TO DO:
Wherever a picture appears in the listing, leave it out, and copy the rest exactly.
____________________
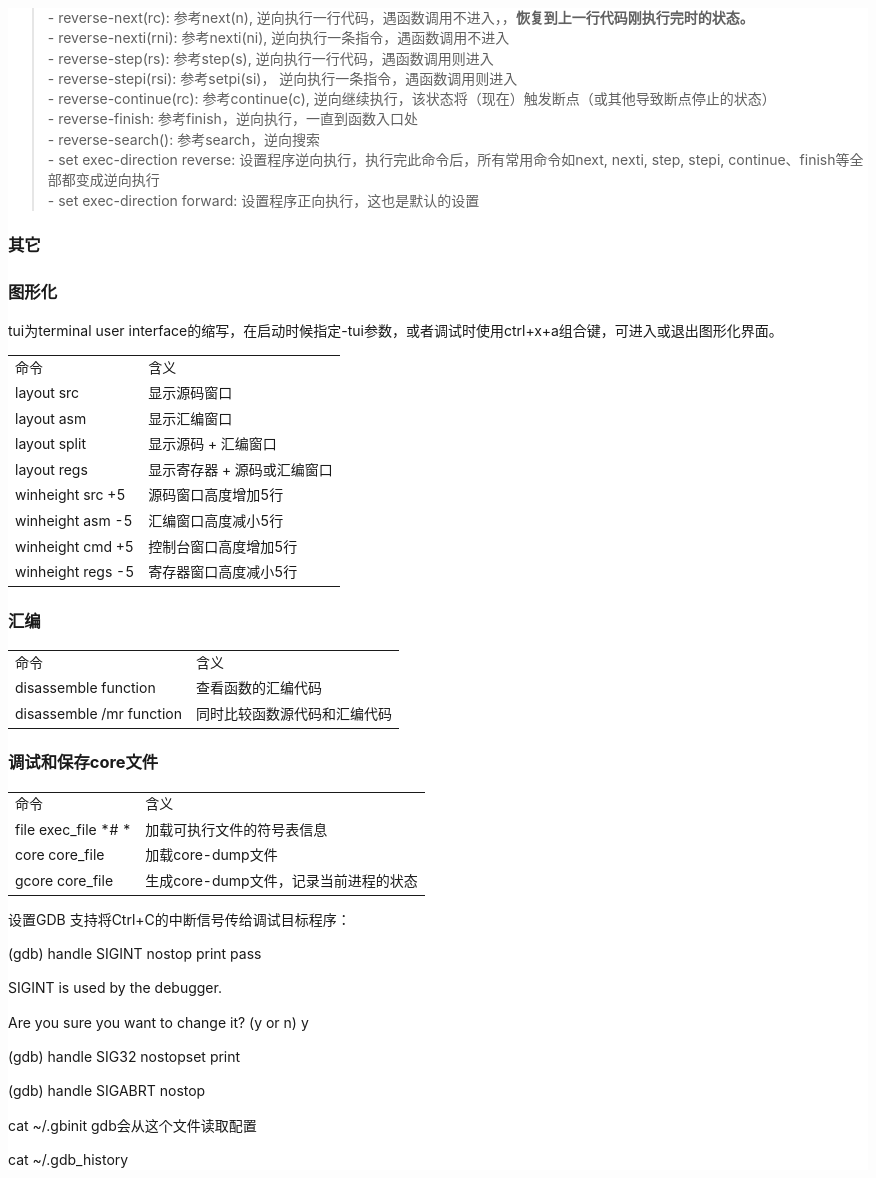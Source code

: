   

> \- reverse-next(rc): 参考next(n), 逆向执行一行代码，遇函数调用不进入，，**恢复到上一行代码刚执行完时的状态。**  
> \- reverse-nexti(rni): 参考nexti(ni), 逆向执行一条指令，遇函数调用不进入  
> \- reverse-step(rs): 参考step(s), 逆向执行一行代码，遇函数调用则进入  
> \- reverse-stepi(rsi): 参考setpi(si)， 逆向执行一条指令，遇函数调用则进入  
> \- reverse-continue(rc): 参考continue(c), 逆向继续执行，该状态将（现在）触发断点（或其他导致断点停止的状态）  
> \- reverse-finish: 参考finish，逆向执行，一直到函数入口处  
> \- reverse-search(): 参考search，逆向搜索  
> \- set exec-direction reverse: 设置程序逆向执行，执行完此命令后，所有常用命令如next, nexti, step, stepi, continue、finish等全部都变成逆向执行  
> \- set exec-direction forward: 设置程序正向执行，这也是默认的设置

### 其它

### 图形化

tui为terminal user interface的缩写，在启动时候指定-tui参数，或者调试时使用ctrl+x+a组合键，可进入或退出图形化界面。

<table data-draft-node="block" data-draft-type="table" data-size="normal" data-row-style="normal"><tbody><tr><td>命令</td><td>含义</td></tr><tr><td>layout src</td><td>显示源码窗口</td></tr><tr><td>layout asm</td><td>显示汇编窗口</td></tr><tr><td>layout split</td><td>显示源码 + 汇编窗口</td></tr><tr><td>layout regs</td><td>显示寄存器 + 源码或汇编窗口</td></tr><tr><td>winheight src +5</td><td>源码窗口高度增加5行</td></tr><tr><td>winheight asm -5</td><td>汇编窗口高度减小5行</td></tr><tr><td>winheight cmd +5</td><td>控制台窗口高度增加5行</td></tr><tr><td>winheight regs -5</td><td>寄存器窗口高度减小5行</td></tr></tbody></table>

### 汇编

<table data-draft-node="block" data-draft-type="table" data-size="normal" data-row-style="normal"><tbody><tr><td>命令</td><td>含义</td></tr><tr><td>disassemble function</td><td>查看函数的汇编代码</td></tr><tr><td>disassemble /mr function</td><td>同时比较函数源代码和汇编代码</td></tr></tbody></table>

### 调试和保存core文件

<table data-draft-node="block" data-draft-type="table" data-size="normal" data-row-style="normal"><tbody><tr><td>命令</td><td>含义</td></tr><tr><td>file exec_file *# *</td><td>加载可执行文件的符号表信息</td></tr><tr><td>core core_file</td><td>加载core-dump文件</td></tr><tr><td>gcore core_file</td><td>生成core-dump文件，记录当前进程的状态</td></tr></tbody></table>

设置GDB 支持将Ctrl+C的中断信号传给调试目标程序：

(gdb) handle SIGINT nostop print pass

SIGINT is used by the debugger.

Are you sure you want to change it? (y or n) y

(gdb) handle SIG32 nostopset print

(gdb) handle SIGABRT nostop

  

cat ~/.gbinit gdb会从这个文件读取配置

cat ~/.gdb\_history

  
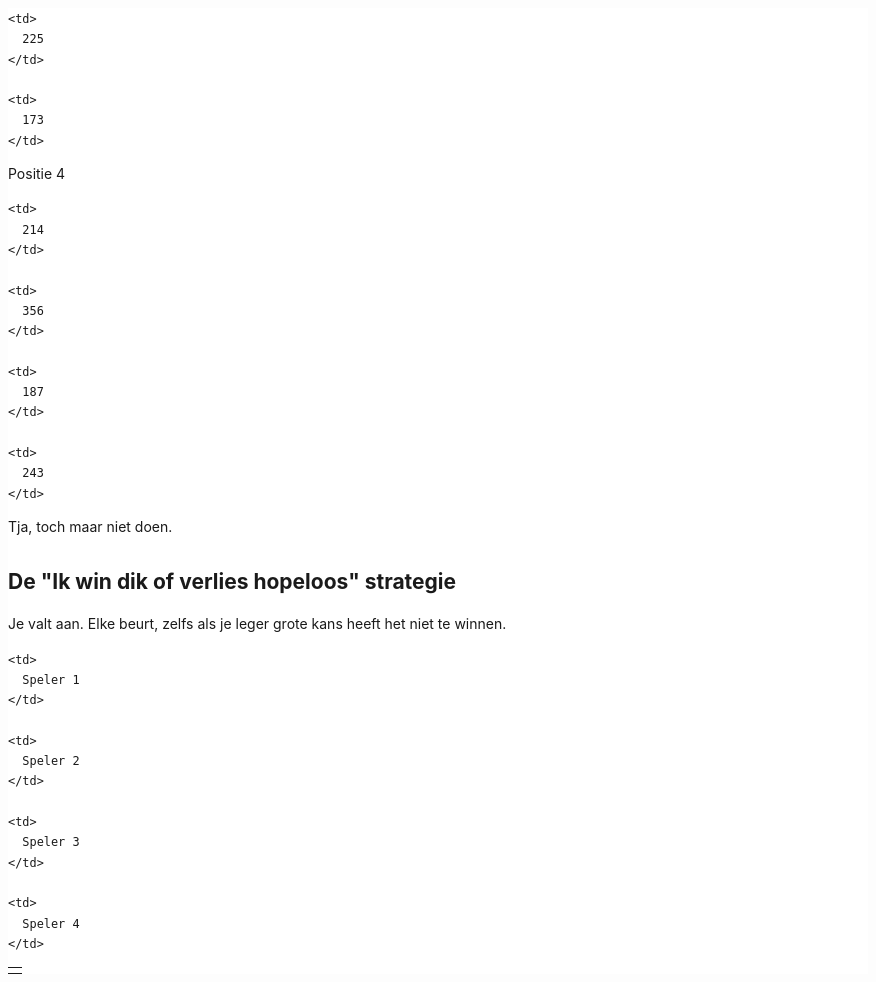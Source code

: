     <td>
      225
    </td>
    
    <td>
      173
    </td>
  </tr>
  
  <tr>
    <td>
      Positie 4
    </td>
    
    <td>
      214
    </td>
    
    <td>
      356
    </td>
    
    <td>
      187
    </td>
    
    <td>
      243
    </td>
  </tr>
</table>

Tja, toch maar niet doen.

## De "Ik win dik of verlies hopeloos" strategie

Je valt aan. Elke beurt, zelfs als je leger grote kans heeft het niet te winnen.

<table>
  <tr>
    <td>
    </td>
    
    <td>
      Speler 1
    </td>
    
    <td>
      Speler 2
    </td>
    
    <td>
      Speler 3
    </td>
    
    <td>
      Speler 4
    </td>
  </tr>
  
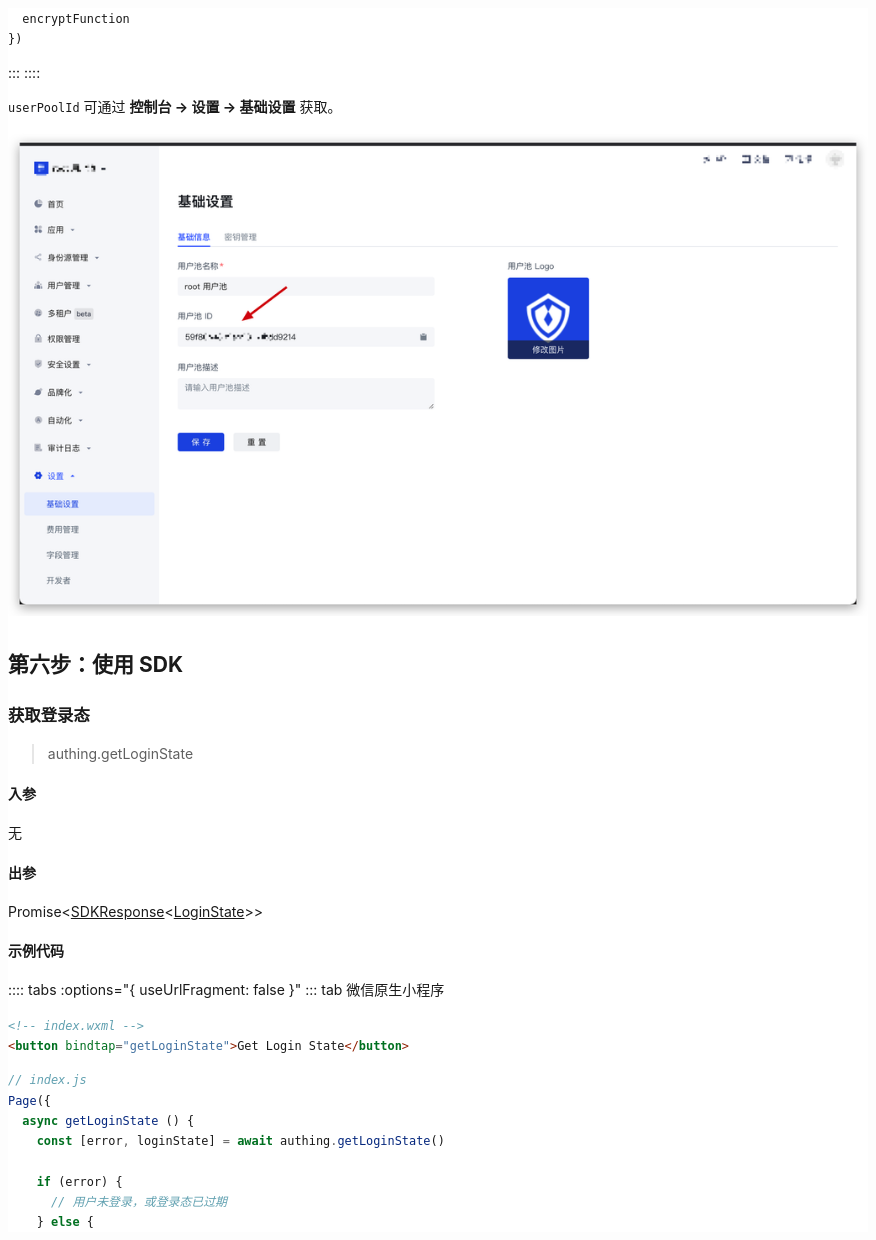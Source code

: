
 ``` typescript
  encryptFunction
})
```
:::
::::

`userPoolId` 可通过 **控制台 -> 设置 -> 基础设置** 获取。

![userPoolId](./images/sdk-for-get-user-pool-id.png)

## 第六步：使用 SDK

### 获取登录态

> authing.getLoginState

#### 入参

无

#### 出参

Promise<[SDKResponse](#SDKResponse)<[LoginState](#LoginState)>>

#### 示例代码

:::: tabs :options="{ useUrlFragment: false }"
::: tab 微信原生小程序
``` html
<!-- index.wxml -->
<button bindtap="getLoginState">Get Login State</button>
```
``` typescript
// index.js
Page({
  async getLoginState () {    
    const [error, loginState] = await authing.getLoginState()

    if (error) {
      // 用户未登录，或登录态已过期
    } else {
```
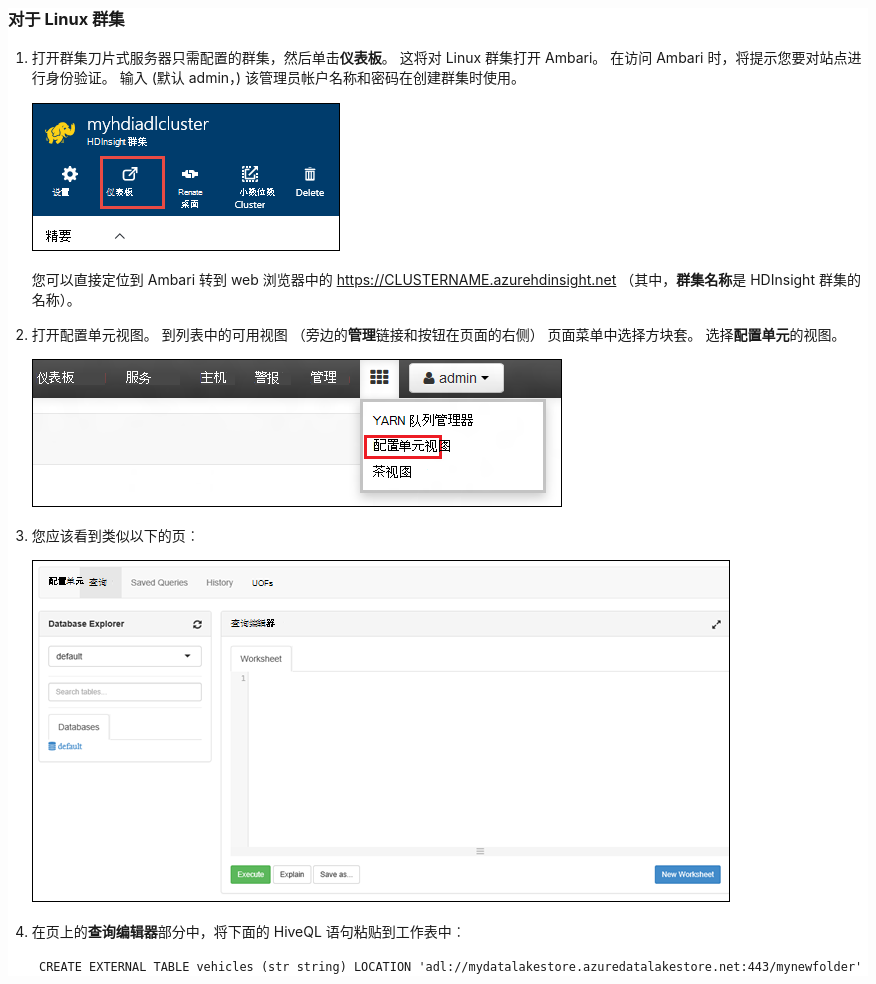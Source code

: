 ### <a name="for-a-linux-cluster"></a>对于 Linux 群集

1. 打开群集刀片式服务器只需配置的群集，然后单击**仪表板**。 这将对 Linux 群集打开 Ambari。 在访问 Ambari 时，将提示您要对站点进行身份验证。 输入 (默认 admin，) 该管理员帐户名称和密码在创建群集时使用。

    ![启动群集仪表板](./media/data-lake-store-hdinsight-hadoop-use-portal/hdiadlcluster1.png "启动群集仪表板")

    您可以直接定位到 Ambari 转到 web 浏览器中的 https://CLUSTERNAME.azurehdinsight.net （其中，**群集名称**是 HDInsight 群集的名称）。

2. 打开配置单元视图。 到列表中的可用视图 （旁边的**管理**链接和按钮在页面的右侧） 页面菜单中选择方块套。 选择**配置单元**的视图。

    ![选择 ambari 视图](./media/data-lake-store-hdinsight-hadoop-use-portal/selecthiveview.png)

3. 您应该看到类似以下的页︰

    ![包含查询编辑器部分的配置单元查看页面的图像](./media/data-lake-store-hdinsight-hadoop-use-portal/hiveview.png)

4. 在页上的**查询编辑器**部分中，将下面的 HiveQL 语句粘贴到工作表中︰

        CREATE EXTERNAL TABLE vehicles (str string) LOCATION 'adl://mydatalakestore.azuredatalakestore.net:443/mynewfolder'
____________________
RESULT OF THE EXERCISE:
Source code

:   

> \- reverse-next(rc): 参考next(n), 逆向执行一行代码，遇函数调用不进入，，**恢复到上一行代码刚执行完时的状态。**  
> \- reverse-nexti(rni): 参考nexti(ni), 逆向执行一条指令，遇函数调用不进入  
> \- reverse-step(rs): 参考step(s), 逆向执行一行代码，遇函数调用则进入  
> \- reverse-stepi(rsi): 参考setpi(si)， 逆向执行一条指令，遇函数调用则进入  
> \- reverse-continue(rc): 参考continue(c), 逆向继续执行，该状态将（现在）触发断点（或其他导致断点停止的状态）  
> \- reverse-finish: 参考finish，逆向执行，一直到函数入口处  
> \- reverse-search(): 参考search，逆向搜索  
> \- set exec-direction reverse: 设置程序逆向执行，执行完此命令后，所有常用命令如next, nexti, step, stepi, continue、finish等全部都变成逆向执行  
> \- set exec-direction forward: 设置程序正向执行，这也是默认的设置

### 其它

### 图形化

tui为terminal user interface的缩写，在启动时候指定-tui参数，或者调试时使用ctrl+x+a组合键，可进入或退出图形化界面。

<table data-draft-node="block" data-draft-type="table" data-size="normal" data-row-style="normal"><tbody><tr><td>命令</td><td>含义</td></tr><tr><td>layout src</td><td>显示源码窗口</td></tr><tr><td>layout asm</td><td>显示汇编窗口</td></tr><tr><td>layout split</td><td>显示源码 + 汇编窗口</td></tr><tr><td>layout regs</td><td>显示寄存器 + 源码或汇编窗口</td></tr><tr><td>winheight src +5</td><td>源码窗口高度增加5行</td></tr><tr><td>winheight asm -5</td><td>汇编窗口高度减小5行</td></tr><tr><td>winheight cmd +5</td><td>控制台窗口高度增加5行</td></tr><tr><td>winheight regs -5</td><td>寄存器窗口高度减小5行</td></tr></tbody></table>

### 汇编

<table data-draft-node="block" data-draft-type="table" data-size="normal" data-row-style="normal"><tbody><tr><td>命令</td><td>含义</td></tr><tr><td>disassemble function</td><td>查看函数的汇编代码</td></tr><tr><td>disassemble /mr function</td><td>同时比较函数源代码和汇编代码</td></tr></tbody></table>

### 调试和保存core文件

<table data-draft-node="block" data-draft-type="table" data-size="normal" data-row-style="normal"><tbody><tr><td>命令</td><td>含义</td></tr><tr><td>file exec_file *# *</td><td>加载可执行文件的符号表信息</td></tr><tr><td>core core_file</td><td>加载core-dump文件</td></tr><tr><td>gcore core_file</td><td>生成core-dump文件，记录当前进程的状态</td></tr></tbody></table>

设置GDB 支持将Ctrl+C的中断信号传给调试目标程序：

(gdb) handle SIGINT nostop print pass

SIGINT is used by the debugger.

Are you sure you want to change it? (y or n) y

(gdb) handle SIG32 nostopset print

(gdb) handle SIGABRT nostop

  

cat ~/.gbinit gdb会从这个文件读取配置

cat ~/.gdb\_history

  
Source code

:     <td>
      225
    </td>
    
    <td>
      173
    </td>
  </tr>
  
  <tr>
    <td>
      Positie 4
    </td>
    
    <td>
      214
    </td>
    
    <td>
      356
    </td>
    
    <td>
      187
    </td>
    
    <td>
      243
    </td>
  </tr>
</table>

Tja, toch maar niet doen.

## De "Ik win dik of verlies hopeloos" strategie

Je valt aan. Elke beurt, zelfs als je leger grote kans heeft het niet te winnen.

<table>
  <tr>
    <td>
    </td>
    
    <td>
      Speler 1
    </td>
    
    <td>
      Speler 2
    </td>
    
    <td>
      Speler 3
    </td>
    
    <td>
      Speler 4
    </td>
  </tr>
  
Source code

:
 ``` typescript
  encryptFunction
})
```
:::
::::

`userPoolId` 可通过 **控制台 -> 设置 -> 基础设置** 获取。

![userPoolId](./images/sdk-for-get-user-pool-id.png)

## 第六步：使用 SDK

### 获取登录态

> authing.getLoginState

#### 入参

无

#### 出参

Promise<[SDKResponse](#SDKResponse)<[LoginState](#LoginState)>>

#### 示例代码

:::: tabs :options="{ useUrlFragment: false }"
::: tab 微信原生小程序
``` html
<!-- index.wxml -->
<button bindtap="getLoginState">Get Login State</button>
```
``` typescript
// index.js
Page({
  async getLoginState () {    
    const [error, loginState] = await authing.getLoginState()

    if (error) {
      // 用户未登录，或登录态已过期
    } else {
```
Source code

: ### <a name="for-a-linux-cluster"></a>对于 Linux 群集

1. 打开群集刀片式服务器只需配置的群集，然后单击**仪表板**。 这将对 Linux 群集打开 Ambari。 在访问 Ambari 时，将提示您要对站点进行身份验证。 输入 (默认 admin，) 该管理员帐户名称和密码在创建群集时使用。

    ![启动群集仪表板](./media/data-lake-store-hdinsight-hadoop-use-portal/hdiadlcluster1.png "启动群集仪表板")

    您可以直接定位到 Ambari 转到 web 浏览器中的 https://CLUSTERNAME.azurehdinsight.net （其中，**群集名称**是 HDInsight 群集的名称）。

2. 打开配置单元视图。 到列表中的可用视图 （旁边的**管理**链接和按钮在页面的右侧） 页面菜单中选择方块套。 选择**配置单元**的视图。

    ![选择 ambari 视图](./media/data-lake-store-hdinsight-hadoop-use-portal/selecthiveview.png)

3. 您应该看到类似以下的页︰

    ![包含查询编辑器部分的配置单元查看页面的图像](./media/data-lake-store-hdinsight-hadoop-use-portal/hiveview.png)

4. 在页上的**查询编辑器**部分中，将下面的 HiveQL 语句粘贴到工作表中︰

        CREATE EXTERNAL TABLE vehicles (str string) LOCATION 'adl://mydatalakestore.azuredatalakestore.net:443/mynewfolder'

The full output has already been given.